Average Depth: 20 ft. 
Max Depth: 20 ft. 

El Capitan: This treasure ship is one from the Nueva Espana Fleet. She was the flagship of the fleet her name was the El Rubi. The fleet was made up of armed galleons, merchant ships and smaller ships that were carrying the silver pesos and gold coins. The Galleon was part of the 1733 hurricane-caused wreck that forced 22 ships on to the Florida Keys.

The fleet left Havana harbor on July 13, 1733 on their way home to Spain. A day later a hurricane hit the fleet and sent them onto the reefs of the Florida Keys. Only five of the 22 ships made it out of the hurricane four sailed back to Cuba safety and one sailed on to Spain without damage. During the next few years the Spaniards with the help of the natives in the Florida Keys salvaged the shipwrecks. They lay on the reefs undisturbed for a couple of hundred years.
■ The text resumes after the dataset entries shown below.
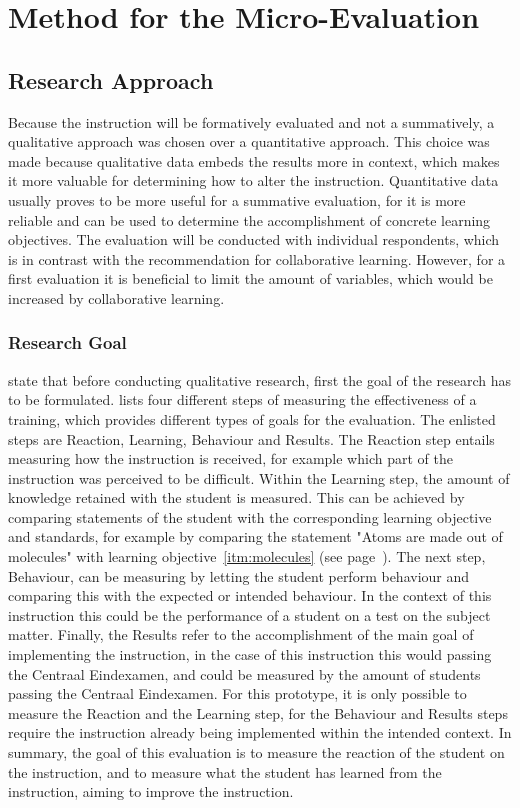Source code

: \documentclass[11pt,twoside]{report} %
\begin{document}
\chapter{Method for the Micro-Evaluation}
\label{ch:methodevaluation}

\section{Research Approach}

Because the instruction will be formatively evaluated and not a summatively, a qualitative approach was chosen over a quantitative approach. This choice was made because qualitative data embeds the results more in context, which makes it more valuable for determining how to alter the instruction. Quantitative data usually proves to be more useful for a summative evaluation, for it is more reliable and can be used to determine the accomplishment of concrete learning objectives. The evaluation will be conducted with individual respondents, which is in contrast with the recommendation for collaborative learning. However, for a first evaluation it is beneficial to limit the amount of variables, which would be increased by collaborative learning.

\subsection{Research Goal}

 state that before conducting qualitative research, first the goal of the research has to be formulated.  lists four different steps of measuring the effectiveness of a training, which provides different types of goals for the evaluation. The enlisted steps are Reaction, Learning, Behaviour and Results. The Reaction step entails measuring how the instruction is received, for example which part of the instruction was perceived to be difficult. Within the Learning step, the amount of knowledge retained with the student is measured. This can be achieved by comparing statements of the student with the corresponding learning objective and standards, for example by comparing the statement "Atoms are made out of molecules" with learning objective~\ref{itm:molecules} (see page~\pageref{itm:molecules}). The next step, Behaviour, can be measuring by letting the student perform behaviour and comparing this with the expected or intended behaviour. In the context of this instruction this could be the performance of a student on a test on the subject matter. Finally, the Results refer to the accomplishment of the main goal of implementing the instruction, in the case of this instruction this would passing the Centraal Eindexamen, and could be measured by the amount of students passing the Centraal Eindexamen. For this prototype, it is only possible to measure the Reaction and the Learning step, for the Behaviour and Results steps require the instruction already being implemented within the intended context. In summary, the goal of this evaluation is to measure the reaction of the student on the instruction, and to measure what the student has learned from the instruction, aiming to improve the instruction.
\end{document}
In the 1950’s treasure hunters with the help of underwater metal detectors rediscovered the treasure ships. At this time large pieces of the ships were still visible. They brought up cannons, figurines, muskets, silver pesos and a number of gold coins. There was no interest in archaeological surveys and preservation. This was all about the loot and selling it for profit. I can tell you right now I would have done the same thing. The salvers kept some of the best pieces for their private collections but the rest was sold to the highest bidder.

This site is protected by the Florida Keys National Marine Sanctuary (FKNMS) and is included in the research and recovery permit, #FKNMS-2006-029. Artifact recovery is not permitted on this historic shipwreck. Illegal activity that may jeopardize the legal recovery and protection of these very important historic artifacts is strictly enforced.

All that remains of this ship is a ballast pile covered with coral heads.